The hidden genomic landscape of acute myeloid leukemia: subclonal structure revealed by undetected mutations
Menée à partir de données du projet "The Cancer Genome Atlas" portant sur 133 patients atteints d'une leucémie myéloïde aiguë, ainsi que sur une cohorte complémentaire de 20 patients, cette étude met en évidence des différences significatives dans l'identification de mutations somatiques par des algorithmes bioinformatiques couramment utilisés, puis suggère que le paysage des génomes de cette forme de leucémie est plus complexe que celui décrit par des études antérieures
The analyses carried out using two different bioinformatics pipelines (SomaticSniper and MuTect) on the same set of genomic data from 133 Acute Myeloid Leukemia (AML) patients, sequenced inside the Cancer Genome Atlas project, gave discrepant results. We subsequently tested these two variant-calling pipelines on 20 leukemia samples from our series (19 primary AMLs and one secondary AML). By validating many of the predicted somatic variants (variant allele frequencies ranging from 100% to 5%), we observed significantly different calling efficiencies. In particular, despite relatively high specificity, sensitivity was poor in both pipelines resulting in a high rate of false negatives.
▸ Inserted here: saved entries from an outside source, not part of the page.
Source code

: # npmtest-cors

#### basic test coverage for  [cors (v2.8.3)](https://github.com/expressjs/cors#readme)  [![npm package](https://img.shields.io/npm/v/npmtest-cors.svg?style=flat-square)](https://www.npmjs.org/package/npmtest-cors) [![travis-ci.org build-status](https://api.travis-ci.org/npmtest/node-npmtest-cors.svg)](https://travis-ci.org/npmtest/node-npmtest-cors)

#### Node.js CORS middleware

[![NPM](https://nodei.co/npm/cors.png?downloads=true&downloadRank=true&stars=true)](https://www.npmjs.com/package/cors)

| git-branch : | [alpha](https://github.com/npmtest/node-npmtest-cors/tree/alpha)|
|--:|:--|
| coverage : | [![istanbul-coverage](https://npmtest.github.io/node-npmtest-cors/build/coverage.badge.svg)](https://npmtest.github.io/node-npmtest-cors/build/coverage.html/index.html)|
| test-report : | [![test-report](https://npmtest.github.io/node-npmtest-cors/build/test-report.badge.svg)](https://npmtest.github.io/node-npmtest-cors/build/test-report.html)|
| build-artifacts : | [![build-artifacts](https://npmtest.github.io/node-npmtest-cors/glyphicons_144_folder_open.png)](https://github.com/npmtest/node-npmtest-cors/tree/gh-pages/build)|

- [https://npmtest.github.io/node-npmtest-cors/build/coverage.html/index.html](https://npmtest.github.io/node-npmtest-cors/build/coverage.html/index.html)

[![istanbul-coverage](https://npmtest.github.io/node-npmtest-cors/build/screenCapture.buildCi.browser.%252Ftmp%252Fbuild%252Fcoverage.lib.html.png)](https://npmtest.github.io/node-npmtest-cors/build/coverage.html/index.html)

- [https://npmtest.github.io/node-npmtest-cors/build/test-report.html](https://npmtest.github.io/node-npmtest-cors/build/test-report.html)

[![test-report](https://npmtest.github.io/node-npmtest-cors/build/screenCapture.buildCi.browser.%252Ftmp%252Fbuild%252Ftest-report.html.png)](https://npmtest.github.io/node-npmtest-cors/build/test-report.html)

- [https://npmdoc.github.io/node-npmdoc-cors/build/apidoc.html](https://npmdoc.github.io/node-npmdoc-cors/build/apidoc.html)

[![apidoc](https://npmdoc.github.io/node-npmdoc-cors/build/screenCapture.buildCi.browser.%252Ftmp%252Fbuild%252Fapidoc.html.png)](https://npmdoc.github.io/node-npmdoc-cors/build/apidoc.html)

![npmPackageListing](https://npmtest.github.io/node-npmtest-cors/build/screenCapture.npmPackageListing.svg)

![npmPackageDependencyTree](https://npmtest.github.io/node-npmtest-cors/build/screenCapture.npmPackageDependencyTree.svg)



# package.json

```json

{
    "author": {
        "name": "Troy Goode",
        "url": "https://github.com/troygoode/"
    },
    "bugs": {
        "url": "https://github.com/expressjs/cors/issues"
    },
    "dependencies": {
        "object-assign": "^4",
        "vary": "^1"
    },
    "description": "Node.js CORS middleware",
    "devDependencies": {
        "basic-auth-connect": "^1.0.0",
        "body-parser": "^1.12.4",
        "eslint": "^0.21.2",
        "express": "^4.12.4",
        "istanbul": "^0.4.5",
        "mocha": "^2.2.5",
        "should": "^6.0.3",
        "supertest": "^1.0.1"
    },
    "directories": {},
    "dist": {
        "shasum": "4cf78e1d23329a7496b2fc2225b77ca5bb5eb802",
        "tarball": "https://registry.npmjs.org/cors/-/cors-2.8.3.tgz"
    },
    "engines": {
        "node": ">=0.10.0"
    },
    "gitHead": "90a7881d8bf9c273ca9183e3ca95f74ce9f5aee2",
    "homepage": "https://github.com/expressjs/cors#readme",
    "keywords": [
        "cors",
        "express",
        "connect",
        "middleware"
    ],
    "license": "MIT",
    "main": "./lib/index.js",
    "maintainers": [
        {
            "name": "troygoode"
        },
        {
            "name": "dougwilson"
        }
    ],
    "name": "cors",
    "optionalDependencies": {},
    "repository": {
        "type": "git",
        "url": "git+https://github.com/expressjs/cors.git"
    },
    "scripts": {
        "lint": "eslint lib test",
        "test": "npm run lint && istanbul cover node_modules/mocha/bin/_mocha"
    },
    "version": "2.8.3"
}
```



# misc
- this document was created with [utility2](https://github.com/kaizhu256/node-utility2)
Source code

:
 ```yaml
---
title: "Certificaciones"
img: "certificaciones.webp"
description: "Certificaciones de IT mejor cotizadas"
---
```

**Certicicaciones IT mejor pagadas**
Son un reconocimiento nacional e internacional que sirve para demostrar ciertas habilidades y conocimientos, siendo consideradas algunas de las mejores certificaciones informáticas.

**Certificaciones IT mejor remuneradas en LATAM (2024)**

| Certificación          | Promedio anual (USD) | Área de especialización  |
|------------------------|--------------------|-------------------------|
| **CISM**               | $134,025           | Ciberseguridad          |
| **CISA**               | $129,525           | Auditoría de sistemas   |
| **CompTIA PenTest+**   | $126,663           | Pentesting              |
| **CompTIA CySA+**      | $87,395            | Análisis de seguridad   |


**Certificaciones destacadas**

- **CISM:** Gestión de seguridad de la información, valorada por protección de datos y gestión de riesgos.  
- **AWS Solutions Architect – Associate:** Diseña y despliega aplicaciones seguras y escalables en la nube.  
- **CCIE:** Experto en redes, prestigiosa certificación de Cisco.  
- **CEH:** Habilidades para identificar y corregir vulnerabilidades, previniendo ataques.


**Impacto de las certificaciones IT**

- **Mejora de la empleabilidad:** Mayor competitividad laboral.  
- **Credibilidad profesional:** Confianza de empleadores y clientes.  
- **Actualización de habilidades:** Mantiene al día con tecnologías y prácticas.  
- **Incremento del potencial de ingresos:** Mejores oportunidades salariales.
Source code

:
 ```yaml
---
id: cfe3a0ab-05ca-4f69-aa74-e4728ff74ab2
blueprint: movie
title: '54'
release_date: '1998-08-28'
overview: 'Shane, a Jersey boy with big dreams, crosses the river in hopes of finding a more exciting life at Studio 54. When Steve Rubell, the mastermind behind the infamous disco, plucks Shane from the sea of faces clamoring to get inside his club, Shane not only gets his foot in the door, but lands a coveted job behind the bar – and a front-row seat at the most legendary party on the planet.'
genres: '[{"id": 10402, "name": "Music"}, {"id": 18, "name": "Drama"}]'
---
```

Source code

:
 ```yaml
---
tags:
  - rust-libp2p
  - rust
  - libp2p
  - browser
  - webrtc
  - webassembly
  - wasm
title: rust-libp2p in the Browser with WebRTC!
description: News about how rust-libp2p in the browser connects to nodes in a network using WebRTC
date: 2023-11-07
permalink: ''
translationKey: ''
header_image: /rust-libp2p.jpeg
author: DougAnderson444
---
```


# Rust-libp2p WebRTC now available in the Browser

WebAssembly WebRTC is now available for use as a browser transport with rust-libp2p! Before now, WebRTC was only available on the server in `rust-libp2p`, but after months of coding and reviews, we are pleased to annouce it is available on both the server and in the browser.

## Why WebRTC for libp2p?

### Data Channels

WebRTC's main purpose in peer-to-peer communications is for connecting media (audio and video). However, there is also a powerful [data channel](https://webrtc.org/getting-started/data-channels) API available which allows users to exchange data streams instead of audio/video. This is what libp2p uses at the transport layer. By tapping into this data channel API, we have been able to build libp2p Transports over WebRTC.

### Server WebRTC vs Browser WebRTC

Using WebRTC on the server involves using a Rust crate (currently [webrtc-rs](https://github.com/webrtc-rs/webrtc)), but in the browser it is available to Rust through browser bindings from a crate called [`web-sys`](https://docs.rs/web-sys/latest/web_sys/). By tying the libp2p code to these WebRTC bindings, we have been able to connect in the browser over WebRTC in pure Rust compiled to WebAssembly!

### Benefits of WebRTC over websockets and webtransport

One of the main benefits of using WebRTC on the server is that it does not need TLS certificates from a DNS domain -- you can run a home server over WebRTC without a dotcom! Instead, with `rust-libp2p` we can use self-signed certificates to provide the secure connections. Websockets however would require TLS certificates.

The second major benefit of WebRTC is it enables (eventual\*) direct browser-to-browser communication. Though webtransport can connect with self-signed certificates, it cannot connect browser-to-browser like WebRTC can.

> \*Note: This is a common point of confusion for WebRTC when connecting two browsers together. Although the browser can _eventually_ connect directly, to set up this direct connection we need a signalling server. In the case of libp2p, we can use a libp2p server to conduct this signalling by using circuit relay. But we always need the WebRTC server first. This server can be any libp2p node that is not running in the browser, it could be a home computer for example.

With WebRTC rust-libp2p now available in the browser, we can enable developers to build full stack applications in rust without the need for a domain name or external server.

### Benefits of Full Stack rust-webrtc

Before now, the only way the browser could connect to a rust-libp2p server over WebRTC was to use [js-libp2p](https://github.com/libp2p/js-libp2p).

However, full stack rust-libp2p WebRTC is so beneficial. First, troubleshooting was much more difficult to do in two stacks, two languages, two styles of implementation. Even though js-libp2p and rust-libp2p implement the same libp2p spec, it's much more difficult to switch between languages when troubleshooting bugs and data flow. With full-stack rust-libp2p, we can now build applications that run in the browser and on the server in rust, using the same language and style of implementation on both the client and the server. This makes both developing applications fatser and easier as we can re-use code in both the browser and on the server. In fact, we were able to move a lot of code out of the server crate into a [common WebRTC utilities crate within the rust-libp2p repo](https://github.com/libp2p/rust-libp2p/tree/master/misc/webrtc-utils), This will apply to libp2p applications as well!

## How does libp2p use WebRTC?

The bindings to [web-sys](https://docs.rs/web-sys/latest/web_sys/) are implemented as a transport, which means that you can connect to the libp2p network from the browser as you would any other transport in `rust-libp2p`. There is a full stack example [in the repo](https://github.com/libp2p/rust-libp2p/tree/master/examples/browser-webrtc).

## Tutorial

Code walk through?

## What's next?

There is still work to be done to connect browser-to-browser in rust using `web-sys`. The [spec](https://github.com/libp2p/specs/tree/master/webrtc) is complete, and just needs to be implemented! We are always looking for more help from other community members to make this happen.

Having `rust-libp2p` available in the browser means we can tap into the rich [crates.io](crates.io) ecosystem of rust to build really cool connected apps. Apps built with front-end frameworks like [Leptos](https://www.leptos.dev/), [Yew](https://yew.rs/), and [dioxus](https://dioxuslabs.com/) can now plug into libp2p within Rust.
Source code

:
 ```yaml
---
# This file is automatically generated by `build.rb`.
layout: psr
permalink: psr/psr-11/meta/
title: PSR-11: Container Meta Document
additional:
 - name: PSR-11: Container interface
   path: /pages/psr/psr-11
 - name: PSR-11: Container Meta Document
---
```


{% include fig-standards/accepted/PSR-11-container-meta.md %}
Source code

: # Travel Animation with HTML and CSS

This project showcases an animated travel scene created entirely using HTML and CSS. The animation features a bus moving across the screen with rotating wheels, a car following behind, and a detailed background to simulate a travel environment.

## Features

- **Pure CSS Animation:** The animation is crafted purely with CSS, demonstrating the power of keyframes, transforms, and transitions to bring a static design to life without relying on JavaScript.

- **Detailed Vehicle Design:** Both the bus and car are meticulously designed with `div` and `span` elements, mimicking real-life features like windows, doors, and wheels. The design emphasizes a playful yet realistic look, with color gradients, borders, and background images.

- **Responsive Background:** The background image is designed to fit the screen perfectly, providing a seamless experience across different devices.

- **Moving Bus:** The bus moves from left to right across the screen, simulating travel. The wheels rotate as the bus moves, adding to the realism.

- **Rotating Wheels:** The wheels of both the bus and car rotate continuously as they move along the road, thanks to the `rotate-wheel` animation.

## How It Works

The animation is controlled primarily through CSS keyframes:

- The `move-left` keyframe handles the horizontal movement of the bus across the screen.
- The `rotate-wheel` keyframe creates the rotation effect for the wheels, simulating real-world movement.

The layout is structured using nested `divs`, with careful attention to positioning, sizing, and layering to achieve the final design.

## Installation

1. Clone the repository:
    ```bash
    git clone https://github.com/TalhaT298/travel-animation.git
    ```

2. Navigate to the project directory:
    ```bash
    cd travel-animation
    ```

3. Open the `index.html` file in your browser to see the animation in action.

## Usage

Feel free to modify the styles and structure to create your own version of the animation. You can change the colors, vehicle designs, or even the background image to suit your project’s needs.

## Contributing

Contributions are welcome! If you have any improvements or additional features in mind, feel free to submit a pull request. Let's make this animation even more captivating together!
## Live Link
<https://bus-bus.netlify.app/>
Our findings raise the possibility that landscapes of AML genomes might be more complex than previously reported and characterized by the presence of hundreds of genes mutated at low variant allele frequency, suggesting that the application of genome sequencing to the clinic requires a careful and critical evaluation. We think that improvements in technology and workflow standardization, through the generation of clear experimental and bioinformatics guidelines, are fundamental to translate the use of Next generation sequencing from research to the clinic and to transform genomic information into better diagnosis and outcomes for the patient.